Yeah, "inertial frame" is the key term, but the philosophical question that I find a bit difficult is the following. Imagine a single space station in an otherwise empty universe. How could you tell whether the station rotates or not? You can claim that it rotates, if and only if all objects on board feel the effect of this centripetal force. Or more generally, you can say that is undergoes an acceleration, if the passengers feel the resulting forces. But, like motion, acceleration is also defined with respect to a frame of reference. Without a single frame of reference other than those attached to the station itself you are lost. And it is not clear what happens, if your thrusters change the of spin the station. Will everybody feel a change in the artificial gravity, if you still don't know, whether you rotate or not?

Sir Isaac solved the problem by postulating an "absolute space", but this created other problems, and lead, eventually, first to the
special and later to the general theory of relativity (both by Einstein), the first got rid of the need for a frame of reference to define motion, and the latter (according to my feeble understanding) the need for a frame of reference to define acceleration (and hence also inertial frame) building on the observation that the effects of gravity and acceleration are locally indistuingishable.
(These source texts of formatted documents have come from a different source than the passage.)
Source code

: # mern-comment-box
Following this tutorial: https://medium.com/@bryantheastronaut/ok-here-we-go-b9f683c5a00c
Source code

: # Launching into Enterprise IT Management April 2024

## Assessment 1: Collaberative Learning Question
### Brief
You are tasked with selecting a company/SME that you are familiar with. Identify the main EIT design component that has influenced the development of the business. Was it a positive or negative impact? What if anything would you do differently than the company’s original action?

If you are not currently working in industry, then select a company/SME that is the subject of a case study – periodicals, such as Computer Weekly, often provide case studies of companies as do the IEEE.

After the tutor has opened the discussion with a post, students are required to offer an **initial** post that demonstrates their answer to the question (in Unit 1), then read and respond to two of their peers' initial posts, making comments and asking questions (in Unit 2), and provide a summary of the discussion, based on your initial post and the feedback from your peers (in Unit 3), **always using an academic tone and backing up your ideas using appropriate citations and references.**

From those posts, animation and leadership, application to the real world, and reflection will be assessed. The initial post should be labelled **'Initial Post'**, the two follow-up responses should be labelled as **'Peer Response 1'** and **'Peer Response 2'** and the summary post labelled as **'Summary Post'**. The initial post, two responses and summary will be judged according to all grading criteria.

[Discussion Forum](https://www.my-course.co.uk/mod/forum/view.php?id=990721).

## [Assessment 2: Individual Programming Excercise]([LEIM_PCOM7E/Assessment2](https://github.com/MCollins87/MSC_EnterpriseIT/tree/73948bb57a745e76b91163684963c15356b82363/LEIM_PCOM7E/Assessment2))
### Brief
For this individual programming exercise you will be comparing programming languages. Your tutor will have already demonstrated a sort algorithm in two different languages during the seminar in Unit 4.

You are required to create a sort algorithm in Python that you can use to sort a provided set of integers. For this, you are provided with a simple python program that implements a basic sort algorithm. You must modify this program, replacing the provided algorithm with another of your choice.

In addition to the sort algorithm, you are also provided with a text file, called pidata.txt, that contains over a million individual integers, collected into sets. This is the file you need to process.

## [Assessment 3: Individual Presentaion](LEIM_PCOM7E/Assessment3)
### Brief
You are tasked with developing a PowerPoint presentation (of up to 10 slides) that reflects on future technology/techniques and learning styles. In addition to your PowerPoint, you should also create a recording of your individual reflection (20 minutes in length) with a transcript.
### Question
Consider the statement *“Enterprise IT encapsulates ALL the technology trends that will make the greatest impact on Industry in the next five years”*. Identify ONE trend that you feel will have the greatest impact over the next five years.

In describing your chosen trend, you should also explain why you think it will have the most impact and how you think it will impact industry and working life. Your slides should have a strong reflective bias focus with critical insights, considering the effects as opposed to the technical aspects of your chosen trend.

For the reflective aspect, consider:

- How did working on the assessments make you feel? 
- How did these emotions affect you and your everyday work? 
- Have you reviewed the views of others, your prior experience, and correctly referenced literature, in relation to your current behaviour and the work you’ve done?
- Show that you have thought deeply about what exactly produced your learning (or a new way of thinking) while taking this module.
I am under the impression (but also prepared to be wrong) that the distant stars do affect, and essentially give that frame of reference. The mechanism is vaguely similar to the way the nature balances its books, when there are moving electrical charges.
The laws of electromagnetism are immune to motion at constant speed. Yet moving charges create different forces (magnetic as opposed to the Coulomb force) that exactly compensate for the difference that would otherwise result from shifting to a stationary coordinate system to one that moves (at constant speed) together with the charged particle. Similarly, if your coordinate system is not inertial, e.g. it rotates with respect to the distant stars, then those distant stars would move at huge velocities w.r.t. your frame of reference, and then affect you by... making you feel an artificial gravity???? As I confessed, I can follow the math of the simpler case of electromagnetism but cannot follow the more complicated GTR.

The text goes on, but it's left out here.